The coefficient matrix has determinant $-((r_x - s_y)^2 + (s_x + r_y)^2)$ which is zero when BOTH $(r_x - s_y)$ and $(s_x + r_y)$ are zero, which means that the Cauchy-Riemann equations for $g$ hold. Since that is not the case, the system of equations has only the trivial solution which means $u_r = u_s = 0$ which implies (by C-R for $f$ ) that $v_r = v_s = 0$ which implies that $f$ is constant.

This result includes the “baby result” in the previous post.

## December 9, 2011

### Striking a balance between precision and being intelligible

Ok, what do we mean by: $x + 2 = 1$? Now, what do we mean by $(A+B)x + (B-A) = 1$? Of course, the answer is “it depends”. The most common use of the first “equation” is “find the real number $x$ such that that number added to 2 equals 1.” In the second case, the most common use is “find real numbers $A, B$ such that this equation is true for all real $x$.

In short, we are using the equal sign very differently: in the first case we are using it as the equivalence relation in the field of real numbers. In the second case, we are really talking about vector space equivalence.
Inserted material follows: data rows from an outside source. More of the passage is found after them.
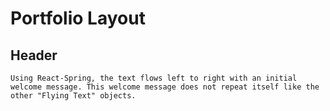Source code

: # Portfolio Layout

## Header

    Using React-Spring, the text flows left to right with an initial welcome message. This welcome message does not repeat itself like the other "Flying Text" objects.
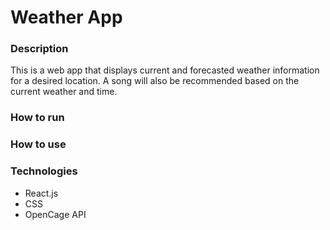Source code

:# Weather App

### Description
This is a web app that displays current and forecasted weather information for a desired location. A song will also be recommended based on the current weather and time.

### How to run

### How to use

### Technologies
- React.js
- CSS
- OpenCage API


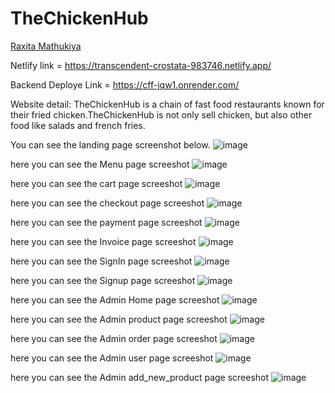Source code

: # TheChickenHub

<a href="(https://github.com/raxitamathukiya)"> Raxita Mathukiya </a>

Netlify link = https://transcendent-crostata-983746.netlify.app/

Backend Deploye Link = https://cff-jqw1.onrender.com/

Website detail: TheChickenHub is a chain of fast food restaurants known for their fried chicken.TheChickenHub is not only sell chicken, but also other food like salads and french fries.

You can see the landing page screenshot below.
![image](https://github.com/raxitamathukiya/TheChickenHub/assets/36467733/619455b1-2704-438c-892b-342fbad298db)

here you can see the Menu page screeshot 
![image](https://github.com/raxitamathukiya/overconfident-way-1012/assets/36467733/57118d4f-0ff1-4916-88c3-24ef2765afd8)

here you can see the cart page screeshot
![image](https://github.com/raxitamathukiya/overconfident-way-1012/assets/36467733/a23f3ac1-eb70-4a09-b9e8-67f3e3e2b688)

here you can see the checkout page screeshot
![image](https://github.com/raxitamathukiya/overconfident-way-1012/assets/36467733/5366f44d-87df-483a-89af-6d0bcf090bcb)

here you can see the payment page screeshot
![image](https://github.com/raxitamathukiya/overconfident-way-1012/assets/36467733/f4c675f4-21d9-462e-835d-691580b1858e)

here you can see the Invoice page screeshot
![image](https://github.com/raxitamathukiya/overconfident-way-1012/assets/36467733/9cff6b05-ed1b-4ace-a361-71a9130f3031)

here you can see the SignIn page screeshot
![image](https://github.com/raxitamathukiya/overconfident-way-1012/assets/36467733/4a53d948-eba7-4e38-a3be-d89beb66775c)

here you can see the Signup page screeshot
![image](https://github.com/raxitamathukiya/overconfident-way-1012/assets/36467733/2e8a309c-684d-448c-a320-4179a8109e96)

here you can see the Admin Home page screeshot
![image](https://github.com/raxitamathukiya/overconfident-way-1012/assets/36467733/9b876e81-02c2-4350-a046-f74414f16665)

here you can see the Admin product page screeshot
![image](https://github.com/raxitamathukiya/overconfident-way-1012/assets/36467733/95536909-4e22-4bef-bc92-98d242442327)

here you can see the Admin order page screeshot
![image](https://github.com/raxitamathukiya/overconfident-way-1012/assets/36467733/db3c8de8-a44a-49ff-8f1c-ee31e8aef9cc)

here you can see the Admin user page screeshot
![image](https://github.com/raxitamathukiya/overconfident-way-1012/assets/36467733/3185a98e-540a-4bd6-9126-9c793f835151)

here you can see the Admin add_new_product page screeshot
![image](https://github.com/raxitamathukiya/overconfident-way-1012/assets/36467733/def2927e-607b-4a5c-a22c-ea698de1ca37)



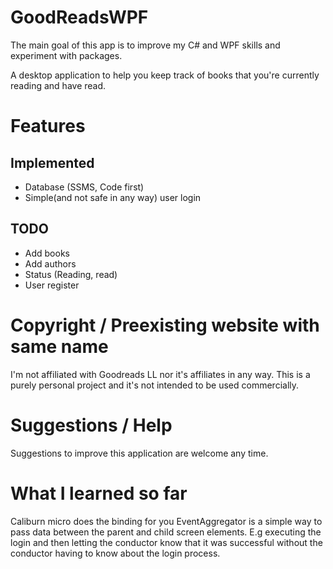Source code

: # GoodReadsWPF
The main goal of this app is to improve my C# and WPF skills and experiment with packages.

A desktop application to help you keep track of books that you're currently reading and have read.

# Features

## Implemented
- Database (SSMS, Code first)
- Simple(and not safe in any way) user login

## TODO
- Add books
- Add authors
- Status (Reading, read)
- User register

# Copyright / Preexisting website with same name
I'm not affiliated with Goodreads LL nor it's affiliates in any way. This is a purely personal project and it's not intended to be used commercially.

# Suggestions / Help
Suggestions to improve this application are welcome any time.

# What I learned so far
Caliburn micro does the binding for you
EventAggregator is a simple way to pass data between the parent and child screen elements.
E.g executing the login and then letting the conductor know that it was successful without the conductor having to know about the login process.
We see this multiple use in calculus all the time; for example $\int \int_{A} f dx dy = \int \int_{A} f dy dx$ but $\int \int_{A} f dx\wedge dy = -\int \int_{A} f dy\wedge dx$ Of course, the first is the usual non-oriented integral that we talk about in calculus courses (absolute values of the Jacobians!) and the latter is the oriented integral that we use for 2-forms, which, when you think about it, is the logical extension of the usual calculus I definite integral.
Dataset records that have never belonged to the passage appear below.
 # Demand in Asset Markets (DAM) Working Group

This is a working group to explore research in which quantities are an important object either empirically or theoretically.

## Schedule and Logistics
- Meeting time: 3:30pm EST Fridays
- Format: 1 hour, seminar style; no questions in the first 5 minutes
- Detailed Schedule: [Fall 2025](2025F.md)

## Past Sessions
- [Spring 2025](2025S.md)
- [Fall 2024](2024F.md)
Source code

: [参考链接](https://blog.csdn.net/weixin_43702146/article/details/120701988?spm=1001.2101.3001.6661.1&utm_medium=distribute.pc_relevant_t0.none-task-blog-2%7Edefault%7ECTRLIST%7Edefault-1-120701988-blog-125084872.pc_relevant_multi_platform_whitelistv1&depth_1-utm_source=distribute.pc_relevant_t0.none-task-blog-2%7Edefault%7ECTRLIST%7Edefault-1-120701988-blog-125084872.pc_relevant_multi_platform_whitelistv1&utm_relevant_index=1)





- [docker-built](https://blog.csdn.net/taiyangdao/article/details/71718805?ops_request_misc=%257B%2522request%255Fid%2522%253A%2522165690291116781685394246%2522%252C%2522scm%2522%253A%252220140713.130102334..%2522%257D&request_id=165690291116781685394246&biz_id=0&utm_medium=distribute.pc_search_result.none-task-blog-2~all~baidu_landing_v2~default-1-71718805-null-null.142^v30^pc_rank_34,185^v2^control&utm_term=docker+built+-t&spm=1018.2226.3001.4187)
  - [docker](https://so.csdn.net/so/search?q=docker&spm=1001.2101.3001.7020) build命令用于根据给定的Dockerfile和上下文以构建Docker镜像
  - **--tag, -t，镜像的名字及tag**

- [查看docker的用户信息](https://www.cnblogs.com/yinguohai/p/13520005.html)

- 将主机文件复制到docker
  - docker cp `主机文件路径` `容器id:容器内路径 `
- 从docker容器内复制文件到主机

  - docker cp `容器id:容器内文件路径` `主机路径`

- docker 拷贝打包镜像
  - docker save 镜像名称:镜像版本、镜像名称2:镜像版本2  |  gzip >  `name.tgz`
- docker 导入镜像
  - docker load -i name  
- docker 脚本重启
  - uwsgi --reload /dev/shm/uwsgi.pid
There are certainly more examples.

What got me to thinking about this was an office hour encounter I had with a numerical methods student (a good student who is doing solid work in the course). We were talking about various methods of solving the matrix problem $AX = B$ where $X$ is a column vector of variables and $B$ is the “answer” vector of numbers. We were discussing the number of operations (multiplications/divisions and additions/subtractions) required to obtain a solution if we had that $A = LDU$ where $D$ was a diagonal matrix with non-zero entries, $L, U$ are lower and upper triangular matrices (respectively) with 1’s on the diagonal.

She kept on being off by a peculiar factor on the multiplication count.
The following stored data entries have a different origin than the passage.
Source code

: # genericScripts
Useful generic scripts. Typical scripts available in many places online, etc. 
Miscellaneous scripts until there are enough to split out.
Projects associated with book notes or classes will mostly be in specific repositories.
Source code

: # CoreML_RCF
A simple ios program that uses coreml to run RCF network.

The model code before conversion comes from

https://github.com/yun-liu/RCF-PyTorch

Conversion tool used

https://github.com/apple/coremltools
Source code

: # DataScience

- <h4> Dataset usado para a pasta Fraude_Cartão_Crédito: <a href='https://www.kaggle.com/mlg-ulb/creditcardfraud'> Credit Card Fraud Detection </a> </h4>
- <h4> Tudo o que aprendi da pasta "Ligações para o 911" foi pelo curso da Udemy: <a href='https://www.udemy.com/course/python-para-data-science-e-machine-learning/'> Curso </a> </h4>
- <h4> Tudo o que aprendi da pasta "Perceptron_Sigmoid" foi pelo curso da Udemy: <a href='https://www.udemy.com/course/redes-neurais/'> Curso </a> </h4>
Eventually we figured out the problem. When we converted the matrix equations to equations, she was counting the matrix entry multiplied by the unsolved for variables as a multiplication. Why? Well, once we solved for the variable we then counted operations with it AFTER it had been “solved for”. Example: given $a_{1,1}x_1 +a_{1,2}x_2 = 3, a_{2,2}x_2=5$ we don’t count the “coefficient times the variable” as a multiplication. But once we solve and obtain $x_2 = \frac{5}{a_{2,2}}$ we then count operations involving $x_2$. (of course, the diagonal elements are non-zero).

It is clear why we do this: prior to being solved for, the variables are really storage locations, and we are interested in counting the numerical operations that can contribute to round off error. But when we think about it, we are actually distinguishing between several types of multiplications: matrix multiplication, scalar multiplication in a vector space between a vector and a scalar, and the scalar (numerical) multiplication.

However, explaining that in class might lead to confusion among the students; it is probably best to bring this up only if someone is confused about it.

The language of mathematics can be so subtle that sometimes it probably good pedagogy to speak a bit informally, at least to beginning students.